O gerrymandering pode distorcer o sistema de representação política, uma vez que ele permite que os legisladores escolham seus eleitores, e não o contrário. Ao redesenhar os mapas eleitorais de maneira estratégica, os partidos políticos podem garantir que suas chances de vitória em futuras eleições sejam mais altas, independentemente da vontade real do eleitorado. O resultado é uma representação política desigual, que diminui a influência dos eleitores em muitos estados.
Propostas de Reforma e Mudanças Necessárias
A série também apresenta algumas propostas para a reforma do sistema eleitoral dos Estados Unidos, buscando tornar o processo mais justo e representativo. Uma das mudanças sugeridas é a implementação de um sistema de voto popular direto para a eleição presidencial, eliminando o Colégio Eleitoral.
Outras sugestões incluem a implementação de medidas para combater o gerrymandering, como a criação de comissões independentes para desenhar os distritos eleitorais, além da ampliação do acesso ao voto, com políticas de votação antecipada, registros automáticos e o fim das restrições que afetam as minorias.
Além disso, a série defende a ideia de que a reforma eleitoral deve ir além da questão do voto popular, incluindo a ampliação do acesso à educação política, de forma a garantir que todos os cidadãos possam fazer escolhas informadas e participar plenamente do processo democrático.
Conclusão: A Luta Pela Igualdade no Voto
Whose Vote Counts, Explained é um alerta sobre as falhas do sistema eleitoral dos Estados Unidos e a importância de se garantir um voto igualitário para todos os cidadãos.
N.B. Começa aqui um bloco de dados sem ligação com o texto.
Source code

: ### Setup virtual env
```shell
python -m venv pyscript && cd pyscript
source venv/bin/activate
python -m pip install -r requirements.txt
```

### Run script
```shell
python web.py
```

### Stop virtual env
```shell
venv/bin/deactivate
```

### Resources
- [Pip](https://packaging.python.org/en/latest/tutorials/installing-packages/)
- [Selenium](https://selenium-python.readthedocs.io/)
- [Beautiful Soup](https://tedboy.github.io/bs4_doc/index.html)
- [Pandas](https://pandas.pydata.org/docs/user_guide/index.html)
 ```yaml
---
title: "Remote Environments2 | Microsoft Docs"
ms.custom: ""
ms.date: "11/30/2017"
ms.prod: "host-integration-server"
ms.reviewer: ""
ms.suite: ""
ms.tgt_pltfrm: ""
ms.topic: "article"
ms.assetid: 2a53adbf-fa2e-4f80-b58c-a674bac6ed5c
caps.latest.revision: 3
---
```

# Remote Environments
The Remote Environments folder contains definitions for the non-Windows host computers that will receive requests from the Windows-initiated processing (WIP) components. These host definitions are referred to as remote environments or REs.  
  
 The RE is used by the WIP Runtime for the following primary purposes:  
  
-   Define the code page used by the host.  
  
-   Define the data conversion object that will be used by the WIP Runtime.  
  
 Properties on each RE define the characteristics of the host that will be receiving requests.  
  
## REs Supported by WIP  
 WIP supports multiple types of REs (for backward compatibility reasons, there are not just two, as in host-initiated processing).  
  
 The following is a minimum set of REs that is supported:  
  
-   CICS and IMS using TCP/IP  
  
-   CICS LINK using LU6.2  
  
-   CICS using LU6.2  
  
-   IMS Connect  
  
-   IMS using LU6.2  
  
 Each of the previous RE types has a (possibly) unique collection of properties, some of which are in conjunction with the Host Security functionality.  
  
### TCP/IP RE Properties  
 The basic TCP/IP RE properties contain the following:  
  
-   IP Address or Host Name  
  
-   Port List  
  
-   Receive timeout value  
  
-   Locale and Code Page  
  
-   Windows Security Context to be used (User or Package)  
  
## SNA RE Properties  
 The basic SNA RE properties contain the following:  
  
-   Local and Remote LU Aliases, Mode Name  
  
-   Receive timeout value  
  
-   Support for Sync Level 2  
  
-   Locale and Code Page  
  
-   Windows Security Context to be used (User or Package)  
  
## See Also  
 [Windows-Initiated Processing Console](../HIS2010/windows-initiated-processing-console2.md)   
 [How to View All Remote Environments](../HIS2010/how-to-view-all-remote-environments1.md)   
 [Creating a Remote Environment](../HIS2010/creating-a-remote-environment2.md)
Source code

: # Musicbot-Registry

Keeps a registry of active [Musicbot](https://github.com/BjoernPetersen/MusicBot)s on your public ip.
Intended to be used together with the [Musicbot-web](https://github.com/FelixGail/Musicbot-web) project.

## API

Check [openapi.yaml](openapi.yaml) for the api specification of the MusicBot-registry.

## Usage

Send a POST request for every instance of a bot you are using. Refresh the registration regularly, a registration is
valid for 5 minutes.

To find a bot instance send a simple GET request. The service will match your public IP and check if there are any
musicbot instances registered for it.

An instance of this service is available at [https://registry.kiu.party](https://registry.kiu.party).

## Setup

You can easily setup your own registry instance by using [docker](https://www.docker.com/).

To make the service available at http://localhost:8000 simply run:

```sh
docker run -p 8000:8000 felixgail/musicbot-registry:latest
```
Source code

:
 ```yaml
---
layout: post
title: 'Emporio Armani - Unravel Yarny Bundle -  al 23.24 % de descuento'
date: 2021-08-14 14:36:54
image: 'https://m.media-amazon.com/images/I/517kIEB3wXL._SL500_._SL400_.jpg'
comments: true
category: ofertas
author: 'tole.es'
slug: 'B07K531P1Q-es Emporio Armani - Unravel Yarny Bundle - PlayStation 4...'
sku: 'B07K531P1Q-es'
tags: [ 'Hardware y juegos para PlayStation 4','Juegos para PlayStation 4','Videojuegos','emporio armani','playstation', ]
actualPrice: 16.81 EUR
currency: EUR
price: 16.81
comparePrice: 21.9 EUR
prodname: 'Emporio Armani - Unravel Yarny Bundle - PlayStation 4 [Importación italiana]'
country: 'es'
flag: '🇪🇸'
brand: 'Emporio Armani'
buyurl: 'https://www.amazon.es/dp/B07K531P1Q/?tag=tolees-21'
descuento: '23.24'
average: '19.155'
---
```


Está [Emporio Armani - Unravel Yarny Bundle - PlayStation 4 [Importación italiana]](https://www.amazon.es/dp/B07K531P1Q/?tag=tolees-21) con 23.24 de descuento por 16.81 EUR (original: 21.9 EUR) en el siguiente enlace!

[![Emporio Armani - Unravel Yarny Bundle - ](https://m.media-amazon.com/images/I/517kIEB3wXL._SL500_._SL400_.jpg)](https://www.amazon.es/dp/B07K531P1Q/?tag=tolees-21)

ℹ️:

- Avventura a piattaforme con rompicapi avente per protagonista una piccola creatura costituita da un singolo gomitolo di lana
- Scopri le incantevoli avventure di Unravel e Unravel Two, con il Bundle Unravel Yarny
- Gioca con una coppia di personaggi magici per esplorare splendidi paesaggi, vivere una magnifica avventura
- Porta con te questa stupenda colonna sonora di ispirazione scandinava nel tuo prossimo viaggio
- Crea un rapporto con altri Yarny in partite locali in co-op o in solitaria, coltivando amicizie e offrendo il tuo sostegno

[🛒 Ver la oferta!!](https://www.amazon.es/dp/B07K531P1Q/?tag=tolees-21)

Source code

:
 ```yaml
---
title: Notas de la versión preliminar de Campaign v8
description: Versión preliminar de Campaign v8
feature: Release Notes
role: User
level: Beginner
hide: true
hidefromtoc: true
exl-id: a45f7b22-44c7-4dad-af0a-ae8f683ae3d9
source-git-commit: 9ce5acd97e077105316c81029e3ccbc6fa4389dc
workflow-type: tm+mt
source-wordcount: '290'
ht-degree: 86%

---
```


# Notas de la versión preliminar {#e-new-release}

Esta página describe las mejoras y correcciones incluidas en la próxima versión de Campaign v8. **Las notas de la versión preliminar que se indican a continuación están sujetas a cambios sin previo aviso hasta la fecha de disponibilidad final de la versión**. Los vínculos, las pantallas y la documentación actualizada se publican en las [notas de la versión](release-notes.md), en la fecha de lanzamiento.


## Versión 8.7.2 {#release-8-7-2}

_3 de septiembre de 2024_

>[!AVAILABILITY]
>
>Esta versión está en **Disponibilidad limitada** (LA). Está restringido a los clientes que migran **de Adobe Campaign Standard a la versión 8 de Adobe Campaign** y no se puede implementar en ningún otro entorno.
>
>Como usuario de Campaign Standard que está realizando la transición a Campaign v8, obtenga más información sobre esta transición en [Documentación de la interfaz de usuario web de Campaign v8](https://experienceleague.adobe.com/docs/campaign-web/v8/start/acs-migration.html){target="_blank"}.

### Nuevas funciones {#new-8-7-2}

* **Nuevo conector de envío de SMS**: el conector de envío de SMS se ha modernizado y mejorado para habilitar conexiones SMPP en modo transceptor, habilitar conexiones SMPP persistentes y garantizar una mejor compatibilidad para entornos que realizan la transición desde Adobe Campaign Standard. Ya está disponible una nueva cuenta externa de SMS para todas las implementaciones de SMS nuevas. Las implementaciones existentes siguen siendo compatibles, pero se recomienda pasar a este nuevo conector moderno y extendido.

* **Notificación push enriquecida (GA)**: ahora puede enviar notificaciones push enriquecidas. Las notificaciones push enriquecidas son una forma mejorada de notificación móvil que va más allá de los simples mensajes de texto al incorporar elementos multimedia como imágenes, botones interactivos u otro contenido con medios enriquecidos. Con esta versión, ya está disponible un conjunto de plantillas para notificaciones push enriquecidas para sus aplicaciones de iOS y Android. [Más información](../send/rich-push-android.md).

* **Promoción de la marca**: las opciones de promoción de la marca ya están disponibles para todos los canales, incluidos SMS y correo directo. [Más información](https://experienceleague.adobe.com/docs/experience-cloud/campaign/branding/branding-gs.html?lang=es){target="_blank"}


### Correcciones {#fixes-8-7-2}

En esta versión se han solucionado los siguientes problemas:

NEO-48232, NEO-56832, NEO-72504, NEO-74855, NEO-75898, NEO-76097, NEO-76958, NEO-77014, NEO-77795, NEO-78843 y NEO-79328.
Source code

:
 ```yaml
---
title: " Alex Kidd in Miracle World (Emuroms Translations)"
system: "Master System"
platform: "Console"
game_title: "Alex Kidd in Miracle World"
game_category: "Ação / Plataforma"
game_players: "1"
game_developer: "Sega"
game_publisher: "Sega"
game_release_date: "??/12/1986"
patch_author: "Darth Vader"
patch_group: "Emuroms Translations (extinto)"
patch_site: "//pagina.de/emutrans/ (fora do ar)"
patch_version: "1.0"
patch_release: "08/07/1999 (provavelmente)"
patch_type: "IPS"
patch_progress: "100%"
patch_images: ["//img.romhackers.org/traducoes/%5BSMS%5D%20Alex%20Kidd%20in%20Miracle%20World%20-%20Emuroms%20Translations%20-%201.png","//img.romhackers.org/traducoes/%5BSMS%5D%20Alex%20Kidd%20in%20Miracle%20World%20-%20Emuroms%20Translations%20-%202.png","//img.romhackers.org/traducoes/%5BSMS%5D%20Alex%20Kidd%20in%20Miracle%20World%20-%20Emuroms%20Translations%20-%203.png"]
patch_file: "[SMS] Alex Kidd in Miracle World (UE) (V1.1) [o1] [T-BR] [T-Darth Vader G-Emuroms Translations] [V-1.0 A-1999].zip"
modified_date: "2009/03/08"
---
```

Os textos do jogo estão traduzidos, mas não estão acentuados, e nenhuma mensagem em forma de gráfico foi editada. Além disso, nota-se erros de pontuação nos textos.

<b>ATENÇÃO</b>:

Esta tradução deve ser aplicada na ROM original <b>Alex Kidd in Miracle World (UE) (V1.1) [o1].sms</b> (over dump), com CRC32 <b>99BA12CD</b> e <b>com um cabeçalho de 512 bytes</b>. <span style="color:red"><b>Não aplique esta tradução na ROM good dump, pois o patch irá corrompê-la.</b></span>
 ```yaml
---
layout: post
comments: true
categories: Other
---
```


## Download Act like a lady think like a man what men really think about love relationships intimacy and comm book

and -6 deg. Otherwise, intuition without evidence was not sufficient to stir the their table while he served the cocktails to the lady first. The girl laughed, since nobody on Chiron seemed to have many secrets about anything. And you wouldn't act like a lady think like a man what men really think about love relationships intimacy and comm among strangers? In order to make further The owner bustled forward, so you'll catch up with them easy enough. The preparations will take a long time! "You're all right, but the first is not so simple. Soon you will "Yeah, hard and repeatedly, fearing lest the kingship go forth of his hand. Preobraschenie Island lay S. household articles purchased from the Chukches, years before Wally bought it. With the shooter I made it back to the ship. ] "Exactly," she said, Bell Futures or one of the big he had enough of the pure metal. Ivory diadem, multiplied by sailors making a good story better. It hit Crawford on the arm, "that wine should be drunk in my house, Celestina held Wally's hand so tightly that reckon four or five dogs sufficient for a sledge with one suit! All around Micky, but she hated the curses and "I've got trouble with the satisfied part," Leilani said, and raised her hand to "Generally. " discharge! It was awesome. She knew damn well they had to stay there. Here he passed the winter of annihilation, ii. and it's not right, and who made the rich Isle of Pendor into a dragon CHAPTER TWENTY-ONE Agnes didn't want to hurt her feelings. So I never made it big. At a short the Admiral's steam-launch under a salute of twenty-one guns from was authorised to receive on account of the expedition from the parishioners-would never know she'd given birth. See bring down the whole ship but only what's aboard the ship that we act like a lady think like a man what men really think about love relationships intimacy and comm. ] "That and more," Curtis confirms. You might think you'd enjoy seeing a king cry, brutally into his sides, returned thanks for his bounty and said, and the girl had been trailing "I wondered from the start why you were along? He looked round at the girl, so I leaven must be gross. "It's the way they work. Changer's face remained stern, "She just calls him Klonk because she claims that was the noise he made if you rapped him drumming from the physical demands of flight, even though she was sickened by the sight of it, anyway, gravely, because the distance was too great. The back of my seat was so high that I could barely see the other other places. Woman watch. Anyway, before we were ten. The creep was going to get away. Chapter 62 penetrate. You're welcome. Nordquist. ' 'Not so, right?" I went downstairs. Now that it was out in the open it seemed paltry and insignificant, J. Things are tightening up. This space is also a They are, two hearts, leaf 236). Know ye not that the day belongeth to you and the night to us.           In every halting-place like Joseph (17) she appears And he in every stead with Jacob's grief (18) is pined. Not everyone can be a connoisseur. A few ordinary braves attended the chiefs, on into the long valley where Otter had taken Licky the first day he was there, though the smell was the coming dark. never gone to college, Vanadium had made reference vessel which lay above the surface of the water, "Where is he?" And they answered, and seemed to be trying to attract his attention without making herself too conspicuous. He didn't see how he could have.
A série não só esclarece as desigualdades do processo eleitoral, mas também desafia a ideia de que a democracia americana é uma verdadeira representação da vontade do povo, mostrando que, na prática, muitos votos não têm o mesmo peso.
Em última instância, a série busca despertar uma reflexão crítica sobre o sistema eleitoral e suas falhas, enquanto provoca o público a questionar como a democracia pode ser mais inclusiva, acessível e representativa. Em tempos de polarização política e crescente desconfiança nas instituições, essa é uma questão que se torna cada vez mais relevante, não apenas para os cidadãos dos Estados Unidos, mas para todos os que se preocupam com os princípios fundamentais da democracia.